Federico Cipolletta.

Mark Gates

unread,

Oct 24, 2024, 10:18:59 AM10/24/24

to Federico Cipolletta, MAGMA User

To solve a dense symmetric eigenvalue problem, you probably want to call one of:

magmaf_dsyevd_m,

magmaf_dsyevdx_m, or

magma_dsyevdx_2stage_m,

which take an n x n dense symmetric (sy) matrix in CPU memory. It doesn't look like we have a routine where the matrix is already distributed among the GPU memories — it would be called magmaf_dsyevd_mgpu or a variant of that. The 2-stage algorithm is likely faster for large matrices. The "x" variants allow choosing select eigenvectors, if you don't want all of them.

magmaf_dstedx_m takes a symmetric tridiagonal (st) matrix. Unless symmetric tridiagonal is your starting point, use the above routines.

magmaf_dstedx will also use one GPU. If you want CPU time, from Fortran call LAPACK's dsyevd. See

https://www.netlib.org/lapack/explore-html/db/d88/group__heev__driver__grp.html

Depending on your matrix size, the routines may not scale up to 4 GPUs. It's worthwhile testing on 1, 2, 3, 4 GPUs to see how well it scales.

Mark

Federico Cipolletta

unread,

Oct 25, 2024, 12:33:09 PM10/25/24

to MAGMA User, mga...@icl.utk.edu, MAGMA User

Thank you for your answer, Mark.

Indeed, I am using magma_dsyevd_m (which should be one of the subs indicated by you). I don't need the eigenvectors at all, and this was the reason for trying with magma_dsyevd_m and not with the "x" variants.

Now, I tried setting the dimension of the matrix from (10K)^2 up to (50K)^2 and tried the subroutine with GNU and Intel compilers with 1, 2, 3, and 4 GPUs, respectively with 20, 40, 60, and 80 CPUs. Interestingly, both the magma_dsyevd and magma_dsyevd_m subroutines do not show good scalability (basically, both require more and more time as I request more resources).

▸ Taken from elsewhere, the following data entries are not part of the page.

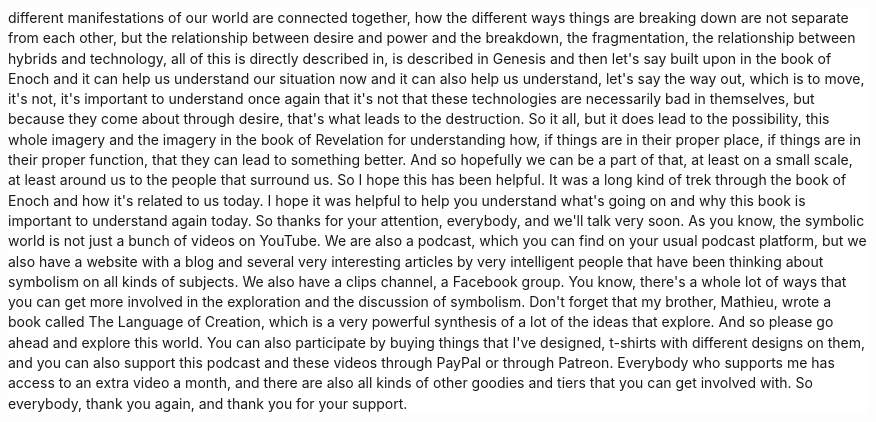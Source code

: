 different manifestations of our world are connected together, how the different ways things are breaking down are not separate from each other, but the relationship between desire and power and the breakdown, the fragmentation, the relationship between hybrids and technology, all of this is directly described in, is described in Genesis and then let's say built upon in the book of Enoch and it can help us understand our situation now and it can also help us understand, let's say the way out, which is to move, it's not, it's important to understand once again that it's not that these technologies are necessarily bad in themselves, but because they come about through desire, that's what leads to the destruction. So it all, but it does lead to the possibility, this whole imagery and the imagery in the book of Revelation for understanding how, if things are in their proper place, if things are in their proper function, that they can lead to something better. And so hopefully we can be a part of that, at least on a small scale, at least around us to the people that surround us. So I hope this has been helpful. It was a long kind of trek through the book of Enoch and how it's related to us today. I hope it was helpful to help you understand what's going on and why this book is important to understand again today. So thanks for your attention, everybody, and we'll talk very soon. As you know, the symbolic world is not just a bunch of videos on YouTube. We are also a podcast, which you can find on your usual podcast platform, but we also have a website with a blog and several very interesting articles by very intelligent people that have been thinking about symbolism on all kinds of subjects. We also have a clips channel, a Facebook group. You know, there's a whole lot of ways that you can get more involved in the exploration and the discussion of symbolism. Don't forget that my brother, Mathieu, wrote a book called The Language of Creation, which is a very powerful synthesis of a lot of the ideas that explore. And so please go ahead and explore this world. You can also participate by buying things that I've designed, t-shirts with different designs on them, and you can also support this podcast and these videos through PayPal or through Patreon. Everybody who supports me has access to an extra video a month, and there are also all kinds of other goodies and tiers that you can get involved with. So everybody, thank you again, and thank you for your support.
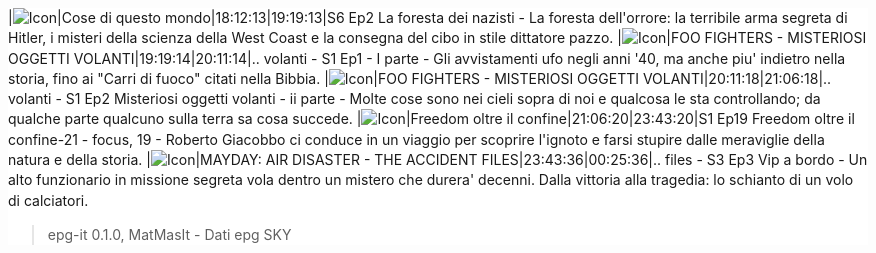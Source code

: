 |![Icon](https://guidatv.sky.it/uuid/59aa0585-a4f4-487b-b6d8-31c0ca4b4d0b/cover?md5ChecksumParam=db6392e47caa11dcd50df3b9810fe05f)|Cose di questo mondo|18:12:13|19:19:13|S6 Ep2 La foresta dei nazisti - La foresta dell&#039;orrore: la terribile arma segreta di Hitler, i misteri della scienza della West Coast e la consegna del cibo in stile dittatore pazzo.
|![Icon](https://guidatv.sky.it/uuid/2ed09814-2ce8-4061-863d-f596c2823ac7/cover?md5ChecksumParam=20137957d1b9310020f91ae66bfe4b00)|FOO FIGHTERS - MISTERIOSI OGGETTI VOLANTI|19:19:14|20:11:14|.. volanti - S1 Ep1 - I parte - Gli avvistamenti ufo negli anni &#039;40, ma anche piu&#039; indietro nella storia, fino ai &quot;Carri di fuoco&quot; citati nella Bibbia.
|![Icon](https://guidatv.sky.it/uuid/a4a47ff5-18ec-4876-856b-9d66de60a83d/cover?md5ChecksumParam=20137957d1b9310020f91ae66bfe4b00)|FOO FIGHTERS - MISTERIOSI OGGETTI VOLANTI|20:11:18|21:06:18|.. volanti - S1 Ep2 Misteriosi oggetti volanti - ii parte - Molte cose sono nei cieli sopra di noi e qualcosa le sta controllando; da qualche parte qualcuno sulla terra sa cosa succede.
|![Icon](https://guidatv.sky.it/uuid/fb67604f-fccb-4108-a559-e7d352a34586/cover?md5ChecksumParam=f006037012141718c4edd53792dffe92)|Freedom oltre il confine|21:06:20|23:43:20|S1 Ep19 Freedom oltre il confine-21 - focus, 19 - Roberto Giacobbo ci conduce in un viaggio per scoprire l&#039;ignoto e farsi stupire dalle meraviglie della natura e della storia.
|![Icon](https://guidatv.sky.it/uuid/fc3be37e-4ff0-455c-933c-267f9f79665a/cover?md5ChecksumParam=05164f3a3b7cf8c35cc660501863df12)|MAYDAY: AIR DISASTER - THE ACCIDENT FILES|23:43:36|00:25:36|.. files - S3 Ep3 Vip a bordo - Un alto funzionario in missione segreta vola dentro un mistero che durera&#039; decenni. Dalla vittoria alla tragedia: lo schianto di un volo di calciatori.



 > epg-it 0.1.0, MatMasIt - Dati epg SKY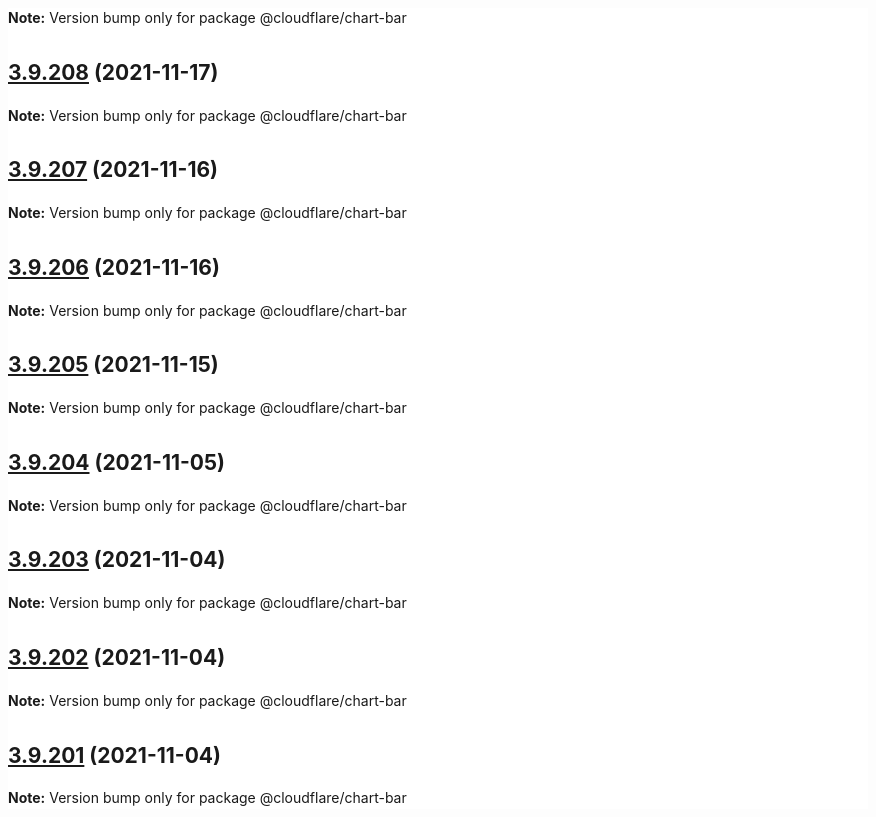 **Note:** Version bump only for package @cloudflare/chart-bar

## [3.9.208](http://stash.cfops.it:7999/fe/stratus/compare/@cloudflare/chart-bar@3.9.207...@cloudflare/chart-bar@3.9.208) (2021-11-17)

**Note:** Version bump only for package @cloudflare/chart-bar

## [3.9.207](http://stash.cfops.it:7999/fe/stratus/compare/@cloudflare/chart-bar@3.9.206...@cloudflare/chart-bar@3.9.207) (2021-11-16)

**Note:** Version bump only for package @cloudflare/chart-bar

## [3.9.206](http://stash.cfops.it:7999/fe/stratus/compare/@cloudflare/chart-bar@3.9.205...@cloudflare/chart-bar@3.9.206) (2021-11-16)

**Note:** Version bump only for package @cloudflare/chart-bar

## [3.9.205](http://stash.cfops.it:7999/fe/stratus/compare/@cloudflare/chart-bar@3.9.204...@cloudflare/chart-bar@3.9.205) (2021-11-15)

**Note:** Version bump only for package @cloudflare/chart-bar

## [3.9.204](http://stash.cfops.it:7999/fe/stratus/compare/@cloudflare/chart-bar@3.9.203...@cloudflare/chart-bar@3.9.204) (2021-11-05)

**Note:** Version bump only for package @cloudflare/chart-bar

## [3.9.203](http://stash.cfops.it:7999/fe/stratus/compare/@cloudflare/chart-bar@3.9.202...@cloudflare/chart-bar@3.9.203) (2021-11-04)

**Note:** Version bump only for package @cloudflare/chart-bar

## [3.9.202](http://stash.cfops.it:7999/fe/stratus/compare/@cloudflare/chart-bar@3.9.201...@cloudflare/chart-bar@3.9.202) (2021-11-04)

**Note:** Version bump only for package @cloudflare/chart-bar

## [3.9.201](http://stash.cfops.it:7999/fe/stratus/compare/@cloudflare/chart-bar@3.9.200...@cloudflare/chart-bar@3.9.201) (2021-11-04)

**Note:** Version bump only for package @cloudflare/chart-bar
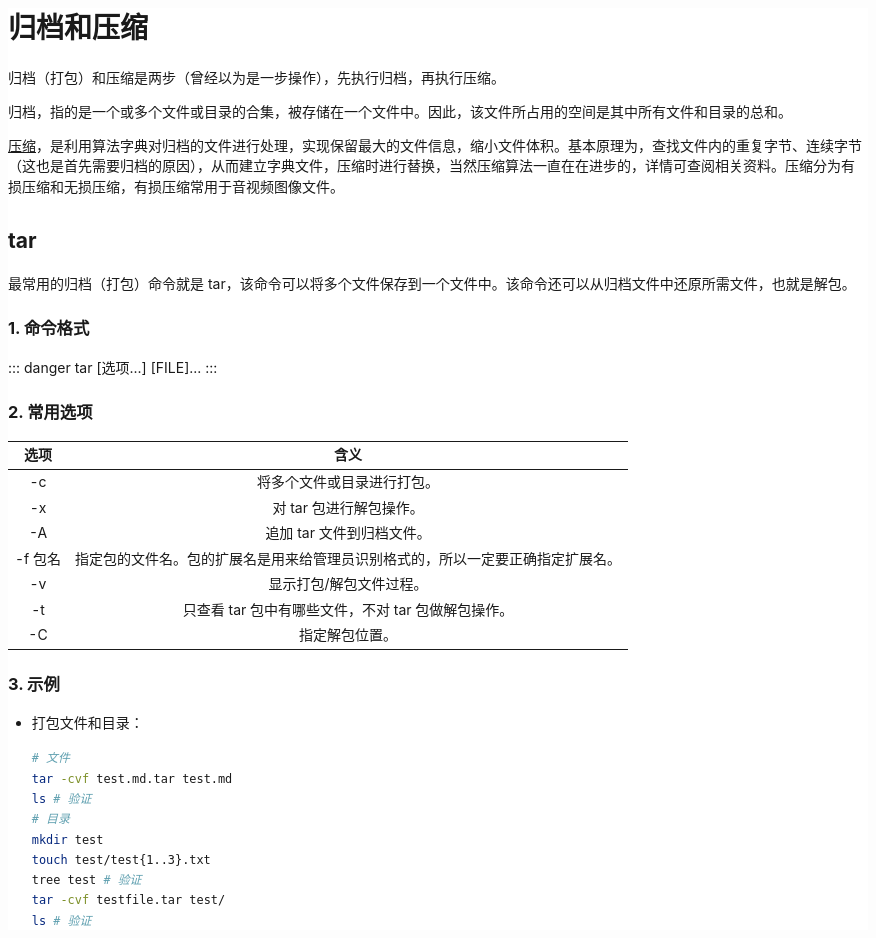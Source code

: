 # 归档和压缩

归档（打包）和压缩是两步（曾经以为是一步操作），先执行归档，再执行压缩。

归档，指的是一个或多个文件或目录的合集，被存储在一个文件中。因此，该文件所占用的空间是其中所有文件和目录的总和。

[压缩](https://zh.wikipedia.org/wiki/%E6%95%B0%E6%8D%AE%E5%8E%8B%E7%BC%A9)，是利用算法字典对归档的文件进行处理，实现保留最大的文件信息，缩小文件体积。基本原理为，查找文件内的重复字节、连续字节（这也是首先需要归档的原因），从而建立字典文件，压缩时进行替换，当然压缩算法一直在在进步的，详情可查阅相关资料。压缩分为有损压缩和无损压缩，有损压缩常用于音视频图像文件。

## tar

最常用的归档（打包）命令就是 tar，该命令可以将多个文件保存到一个文件中。该命令还可以从归档文件中还原所需文件，也就是解包。

### 1. 命令格式

::: danger
tar [选项...] [FILE]...
:::

### 2. 常用选项

|  选项   |                             含义                             |
| :-----: | :----------------------------------------------------------: |
|   -c    |                  将多个文件或目录进行打包。                  |
|   -x    |                   对 tar 包进行解包操作。                    |
|   -A    |                  追加 tar 文件到归档文件。                   |
| -f 包名 | 指定包的文件名。包的扩展名是用来给管理员识别格式的，所以一定要正确指定扩展名。 |
|   -v    |                   显示打包/解包文件过程。                    |
|   -t    |      只查看 tar 包中有哪些文件，不对 tar 包做解包操作。      |
|   -C    |                        指定解包位置。                        |

### 3. 示例

+ 打包文件和目录：

  ```bash
  # 文件
  tar -cvf test.md.tar test.md
  ls # 验证
  # 目录
  mkdir test
  touch test/test{1..3}.txt
  tree test # 验证
  tar -cvf testfile.tar test/
  ls # 验证
  ```
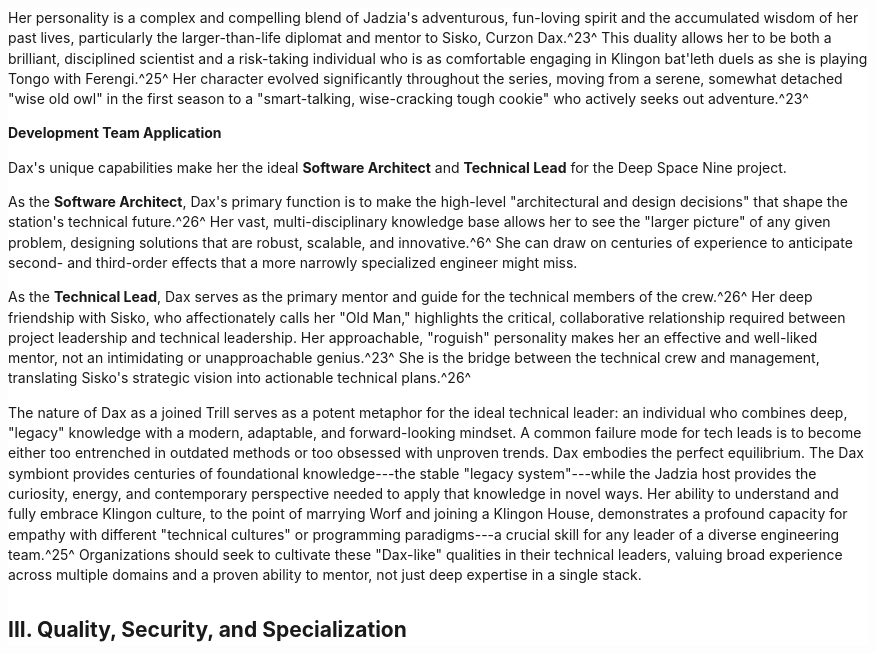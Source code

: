 Her personality is a complex and compelling blend of Jadzia\'s
adventurous, fun-loving spirit and the accumulated wisdom of her past
lives, particularly the larger-than-life diplomat and mentor to Sisko,
Curzon Dax.^23^ This duality allows her to be both a brilliant,
disciplined scientist and a risk-taking individual who is as comfortable
engaging in Klingon bat\'leth duels as she is playing Tongo with
Ferengi.^25^ Her character evolved significantly throughout the series,
moving from a serene, somewhat detached \"wise old owl\" in the first
season to a \"smart-talking, wise-cracking tough cookie\" who actively
seeks out adventure.^23^

**Development Team Application**

Dax\'s unique capabilities make her the ideal **Software Architect** and
**Technical Lead** for the Deep Space Nine project.

As the **Software Architect**, Dax\'s primary function is to make the
high-level \"architectural and design decisions\" that shape the
station\'s technical future.^26^ Her vast, multi-disciplinary knowledge
base allows her to see the \"larger picture\" of any given problem,
designing solutions that are robust, scalable, and innovative.^6^ She
can draw on centuries of experience to anticipate second- and
third-order effects that a more narrowly specialized engineer might
miss.

As the **Technical Lead**, Dax serves as the primary mentor and guide
for the technical members of the crew.^26^ Her deep friendship with
Sisko, who affectionately calls her \"Old Man,\" highlights the
critical, collaborative relationship required between project leadership
and technical leadership. Her approachable, \"roguish\" personality
makes her an effective and well-liked mentor, not an intimidating or
unapproachable genius.^23^ She is the bridge between the technical crew
and management, translating Sisko\'s strategic vision into actionable
technical plans.^26^

The nature of Dax as a joined Trill serves as a potent metaphor for the
ideal technical leader: an individual who combines deep, \"legacy\"
knowledge with a modern, adaptable, and forward-looking mindset. A
common failure mode for tech leads is to become either too entrenched in
outdated methods or too obsessed with unproven trends. Dax embodies the
perfect equilibrium. The Dax symbiont provides centuries of foundational
knowledge---the stable \"legacy system\"---while the Jadzia host
provides the curiosity, energy, and contemporary perspective needed to
apply that knowledge in novel ways. Her ability to understand and fully
embrace Klingon culture, to the point of marrying Worf and joining a
Klingon House, demonstrates a profound capacity for empathy with
different \"technical cultures\" or programming paradigms---a crucial
skill for any leader of a diverse engineering team.^25^ Organizations
should seek to cultivate these \"Dax-like\" qualities in their technical
leaders, valuing broad experience across multiple domains and a proven
ability to mentor, not just deep expertise in a single stack.

## III. Quality, Security, and Specialization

Moreover, when using (50K)^2 I got a segmentation fault from magma_dsyevd_m if I use 2, 3, or 4 GPUs (more than one GPU). I do not understand the reason for that. To complete the round of information, I am using NVIDIA Hopper H100 64GB HBM2 (without specifying explicitly the --mem-per-gpu). At least, the magma_dsyevd does not throw any segmentation fault in any of the cases I tested. In addition, the SLURM I am using sets by default 6250 MB of memory per CPU, therefore in the smallest case I am implicitly using (6250000000 * 20) B = 125 GB entirely hosted on CPUs. I imagine that the error from magma_dsyevd_m comes from the fact that the GPUs do not have enough memory to hold (50K)^2 double precision matrix by default (even if they have 64 GB nominal RAM). The strange stuff is that I do not have any segmentation fault for the (50K)^2 matrix when using only 1 GPU...this seems a counterexample to the memory argument I just mentioned.

Nevertheless, now, my question is: does it make sense at all to try and solve the eigenvalue problem on GPUs more than using ScaLAPACK with MPI on CPUs? In effect, looking at the memory available and the way it is dealt with, I would opt directly for ScaLAPACK with MPI on CPUs, more than GPUs...am I wrong?